**Exercise details**:
Print out the full listing exactly as it reads.

**Material for this exercise**:
☆ ☆ ☆ ☆ ☆
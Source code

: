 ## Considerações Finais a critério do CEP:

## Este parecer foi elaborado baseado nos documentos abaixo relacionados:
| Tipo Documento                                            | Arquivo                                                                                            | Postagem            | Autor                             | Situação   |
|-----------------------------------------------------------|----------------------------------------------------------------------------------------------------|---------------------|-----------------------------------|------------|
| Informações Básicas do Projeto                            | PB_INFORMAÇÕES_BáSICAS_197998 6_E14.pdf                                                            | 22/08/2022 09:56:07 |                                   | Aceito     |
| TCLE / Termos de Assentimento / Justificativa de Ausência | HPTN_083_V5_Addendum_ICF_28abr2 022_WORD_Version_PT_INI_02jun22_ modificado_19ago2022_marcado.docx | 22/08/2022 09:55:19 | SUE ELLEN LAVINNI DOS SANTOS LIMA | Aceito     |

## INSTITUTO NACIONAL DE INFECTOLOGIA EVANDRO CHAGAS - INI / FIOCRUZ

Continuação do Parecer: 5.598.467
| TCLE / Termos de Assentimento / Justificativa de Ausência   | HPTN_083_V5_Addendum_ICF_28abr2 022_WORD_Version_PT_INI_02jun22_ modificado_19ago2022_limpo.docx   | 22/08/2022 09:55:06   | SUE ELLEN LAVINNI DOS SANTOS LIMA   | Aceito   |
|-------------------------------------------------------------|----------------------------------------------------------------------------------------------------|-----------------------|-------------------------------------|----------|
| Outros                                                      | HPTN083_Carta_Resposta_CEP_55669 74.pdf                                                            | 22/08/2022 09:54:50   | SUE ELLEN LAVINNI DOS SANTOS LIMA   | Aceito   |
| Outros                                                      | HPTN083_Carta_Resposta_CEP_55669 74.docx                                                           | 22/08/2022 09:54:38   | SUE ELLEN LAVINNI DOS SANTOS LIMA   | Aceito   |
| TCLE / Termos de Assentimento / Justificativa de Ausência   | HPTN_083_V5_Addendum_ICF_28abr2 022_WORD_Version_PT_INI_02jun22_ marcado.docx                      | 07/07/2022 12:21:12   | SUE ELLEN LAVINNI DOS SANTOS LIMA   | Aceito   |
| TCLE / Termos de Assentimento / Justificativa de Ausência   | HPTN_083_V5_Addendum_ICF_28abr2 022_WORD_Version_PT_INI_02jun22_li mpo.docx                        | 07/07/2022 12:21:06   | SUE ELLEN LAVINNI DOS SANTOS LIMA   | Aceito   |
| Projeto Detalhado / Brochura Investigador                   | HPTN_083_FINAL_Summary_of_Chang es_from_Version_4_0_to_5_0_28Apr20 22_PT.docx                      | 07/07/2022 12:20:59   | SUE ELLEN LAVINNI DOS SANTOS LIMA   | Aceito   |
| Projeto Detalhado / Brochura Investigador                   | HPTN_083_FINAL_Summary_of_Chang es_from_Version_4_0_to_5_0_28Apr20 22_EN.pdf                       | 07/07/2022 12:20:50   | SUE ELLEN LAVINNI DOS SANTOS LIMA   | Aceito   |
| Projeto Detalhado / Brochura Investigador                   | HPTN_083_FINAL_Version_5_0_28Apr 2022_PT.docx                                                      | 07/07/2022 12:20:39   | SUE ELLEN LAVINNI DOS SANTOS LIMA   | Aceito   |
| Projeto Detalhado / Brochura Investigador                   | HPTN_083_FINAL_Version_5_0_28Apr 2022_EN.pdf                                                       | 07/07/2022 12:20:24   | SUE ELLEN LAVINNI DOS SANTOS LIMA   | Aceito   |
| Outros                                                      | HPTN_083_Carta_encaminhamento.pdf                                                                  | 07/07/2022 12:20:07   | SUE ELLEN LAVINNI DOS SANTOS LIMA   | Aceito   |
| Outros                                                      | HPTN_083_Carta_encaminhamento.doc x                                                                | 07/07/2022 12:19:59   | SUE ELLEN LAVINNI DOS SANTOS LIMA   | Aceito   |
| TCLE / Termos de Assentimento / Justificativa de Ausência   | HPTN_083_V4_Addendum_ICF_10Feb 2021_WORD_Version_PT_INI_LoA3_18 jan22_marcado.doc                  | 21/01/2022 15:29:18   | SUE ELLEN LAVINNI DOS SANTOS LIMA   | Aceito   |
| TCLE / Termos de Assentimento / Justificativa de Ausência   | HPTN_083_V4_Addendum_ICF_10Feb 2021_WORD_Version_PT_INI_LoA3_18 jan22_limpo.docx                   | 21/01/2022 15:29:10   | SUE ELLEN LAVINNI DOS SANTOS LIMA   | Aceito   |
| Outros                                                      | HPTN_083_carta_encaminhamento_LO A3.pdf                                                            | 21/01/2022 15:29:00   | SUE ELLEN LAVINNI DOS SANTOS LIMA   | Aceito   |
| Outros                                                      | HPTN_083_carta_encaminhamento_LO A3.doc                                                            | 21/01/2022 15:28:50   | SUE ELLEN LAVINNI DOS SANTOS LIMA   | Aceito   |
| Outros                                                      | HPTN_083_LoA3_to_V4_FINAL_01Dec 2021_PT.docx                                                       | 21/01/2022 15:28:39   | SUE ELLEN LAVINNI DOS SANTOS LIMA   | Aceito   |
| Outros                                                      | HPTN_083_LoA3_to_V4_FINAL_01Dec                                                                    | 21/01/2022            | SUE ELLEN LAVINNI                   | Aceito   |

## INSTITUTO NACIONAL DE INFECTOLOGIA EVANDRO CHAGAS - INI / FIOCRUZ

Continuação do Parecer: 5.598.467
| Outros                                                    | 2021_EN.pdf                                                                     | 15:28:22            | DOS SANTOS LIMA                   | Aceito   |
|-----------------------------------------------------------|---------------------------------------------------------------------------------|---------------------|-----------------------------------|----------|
☆ ☆ ☆ ☆ ☆
**Your solution**:
Source code

: ## Considerações Finais a critério do CEP:

## Este parecer foi elaborado baseado nos documentos abaixo relacionados:
| Tipo Documento                                            | Arquivo                                                                                            | Postagem            | Autor                             | Situação   |
|-----------------------------------------------------------|----------------------------------------------------------------------------------------------------|---------------------|-----------------------------------|------------|
| Informações Básicas do Projeto                            | PB_INFORMAÇÕES_BáSICAS_197998 6_E14.pdf                                                            | 22/08/2022 09:56:07 |                                   | Aceito     |
| TCLE / Termos de Assentimento / Justificativa de Ausência | HPTN_083_V5_Addendum_ICF_28abr2 022_WORD_Version_PT_INI_02jun22_ modificado_19ago2022_marcado.docx | 22/08/2022 09:55:19 | SUE ELLEN LAVINNI DOS SANTOS LIMA | Aceito     |

## INSTITUTO NACIONAL DE INFECTOLOGIA EVANDRO CHAGAS - INI / FIOCRUZ

Continuação do Parecer: 5.598.467
| TCLE / Termos de Assentimento / Justificativa de Ausência   | HPTN_083_V5_Addendum_ICF_28abr2 022_WORD_Version_PT_INI_02jun22_ modificado_19ago2022_limpo.docx   | 22/08/2022 09:55:06   | SUE ELLEN LAVINNI DOS SANTOS LIMA   | Aceito   |
|-------------------------------------------------------------|----------------------------------------------------------------------------------------------------|-----------------------|-------------------------------------|----------|
| Outros                                                      | HPTN083_Carta_Resposta_CEP_55669 74.pdf                                                            | 22/08/2022 09:54:50   | SUE ELLEN LAVINNI DOS SANTOS LIMA   | Aceito   |
| Outros                                                      | HPTN083_Carta_Resposta_CEP_55669 74.docx                                                           | 22/08/2022 09:54:38   | SUE ELLEN LAVINNI DOS SANTOS LIMA   | Aceito   |
| TCLE / Termos de Assentimento / Justificativa de Ausência   | HPTN_083_V5_Addendum_ICF_28abr2 022_WORD_Version_PT_INI_02jun22_ marcado.docx                      | 07/07/2022 12:21:12   | SUE ELLEN LAVINNI DOS SANTOS LIMA   | Aceito   |
| TCLE / Termos de Assentimento / Justificativa de Ausência   | HPTN_083_V5_Addendum_ICF_28abr2 022_WORD_Version_PT_INI_02jun22_li mpo.docx                        | 07/07/2022 12:21:06   | SUE ELLEN LAVINNI DOS SANTOS LIMA   | Aceito   |
| Projeto Detalhado / Brochura Investigador                   | HPTN_083_FINAL_Summary_of_Chang es_from_Version_4_0_to_5_0_28Apr20 22_PT.docx                      | 07/07/2022 12:20:59   | SUE ELLEN LAVINNI DOS SANTOS LIMA   | Aceito   |
| Projeto Detalhado / Brochura Investigador                   | HPTN_083_FINAL_Summary_of_Chang es_from_Version_4_0_to_5_0_28Apr20 22_EN.pdf                       | 07/07/2022 12:20:50   | SUE ELLEN LAVINNI DOS SANTOS LIMA   | Aceito   |
| Projeto Detalhado / Brochura Investigador                   | HPTN_083_FINAL_Version_5_0_28Apr 2022_PT.docx                                                      | 07/07/2022 12:20:39   | SUE ELLEN LAVINNI DOS SANTOS LIMA   | Aceito   |
| Projeto Detalhado / Brochura Investigador                   | HPTN_083_FINAL_Version_5_0_28Apr 2022_EN.pdf                                                       | 07/07/2022 12:20:24   | SUE ELLEN LAVINNI DOS SANTOS LIMA   | Aceito   |
| Outros                                                      | HPTN_083_Carta_encaminhamento.pdf                                                                  | 07/07/2022 12:20:07   | SUE ELLEN LAVINNI DOS SANTOS LIMA   | Aceito   |
| Outros                                                      | HPTN_083_Carta_encaminhamento.doc x                                                                | 07/07/2022 12:19:59   | SUE ELLEN LAVINNI DOS SANTOS LIMA   | Aceito   |
| TCLE / Termos de Assentimento / Justificativa de Ausência   | HPTN_083_V4_Addendum_ICF_10Feb 2021_WORD_Version_PT_INI_LoA3_18 jan22_marcado.doc                  | 21/01/2022 15:29:18   | SUE ELLEN LAVINNI DOS SANTOS LIMA   | Aceito   |
| TCLE / Termos de Assentimento / Justificativa de Ausência   | HPTN_083_V4_Addendum_ICF_10Feb 2021_WORD_Version_PT_INI_LoA3_18 jan22_limpo.docx                   | 21/01/2022 15:29:10   | SUE ELLEN LAVINNI DOS SANTOS LIMA   | Aceito   |
| Outros                                                      | HPTN_083_carta_encaminhamento_LO A3.pdf                                                            | 21/01/2022 15:29:00   | SUE ELLEN LAVINNI DOS SANTOS LIMA   | Aceito   |
| Outros                                                      | HPTN_083_carta_encaminhamento_LO A3.doc                                                            | 21/01/2022 15:28:50   | SUE ELLEN LAVINNI DOS SANTOS LIMA   | Aceito   |
| Outros                                                      | HPTN_083_LoA3_to_V4_FINAL_01Dec 2021_PT.docx                                                       | 21/01/2022 15:28:39   | SUE ELLEN LAVINNI DOS SANTOS LIMA   | Aceito   |
| Outros                                                      | HPTN_083_LoA3_to_V4_FINAL_01Dec                                                                    | 21/01/2022            | SUE ELLEN LAVINNI                   | Aceito   |

## INSTITUTO NACIONAL DE INFECTOLOGIA EVANDRO CHAGAS - INI / FIOCRUZ

Continuação do Parecer: 5.598.467
| Outros                                                    | 2021_EN.pdf                                                                     | 15:28:22            | DOS SANTOS LIMA                   | Aceito   |
|-----------------------------------------------------------|---------------------------------------------------------------------------------|---------------------|-----------------------------------|----------|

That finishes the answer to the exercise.